Lines in the following data that contain the string "view" are to be counted. Report only their number.

▶

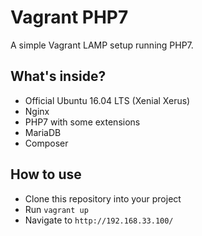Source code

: # Vagrant PHP7 

A simple Vagrant LAMP setup running PHP7.

## What's inside?

- Official Ubuntu 16.04 LTS (Xenial Xerus)
- Nginx
- PHP7 with some extensions
- MariaDB
- Composer

## How to use

- Clone this repository into your project
- Run ``vagrant up``
- Navigate to ``http://192.168.33.100/`` 
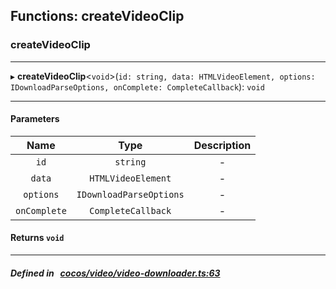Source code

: ## Functions: createVideoClip

### createVideoClip


___
▸ **createVideoClip**<`void`\>(`id: string, data: HTMLVideoElement, options: IDownloadParseOptions, onComplete: CompleteCallback`): `void`
___


#### Parameters

| Name | Type | Description |
| :------: | :------: | :------: |
| `id` | `string` | - |
| `data` | `HTMLVideoElement` | - |
| `options` | `IDownloadParseOptions` | - |
| `onComplete` | `CompleteCallback` | - |

#### Returns `void` 
___


##### Defined in &nbsp;   [cocos/video/video-downloader.ts:63](https://github.com/cocos-creator/engine/blob/c7bf6b8a9/cocos/video/video-downloader.ts#L63)&nbsp;
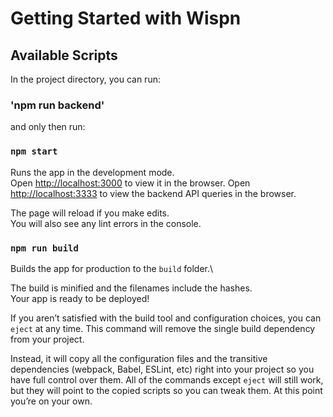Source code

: # Getting Started with Wispn

## Available Scripts

In the project directory, you can run:

### 'npm run backend'
and only then run:
### `npm start`

Runs the app in the development mode.\
Open [http://localhost:3000](http://localhost:3000) to view it in the browser.
Open [http://localhost:3333](http://localhost:3333) to view the backend API queries in the browser.

The page will reload if you make edits.\
You will also see any lint errors in the console.

### `npm run build`
Builds the app for production to the `build` folder.\

The build is minified and the filenames include the hashes.\
Your app is ready to be deployed!

If you aren’t satisfied with the build tool and configuration choices, you can `eject` at any time. This command will remove the single build dependency from your project.

Instead, it will copy all the configuration files and the transitive dependencies (webpack, Babel, ESLint, etc) right into your project so you have full control over them. All of the commands except `eject` will still work, but they will point to the copied scripts so you can tweak them. At this point you’re on your own.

◀

# Task result
2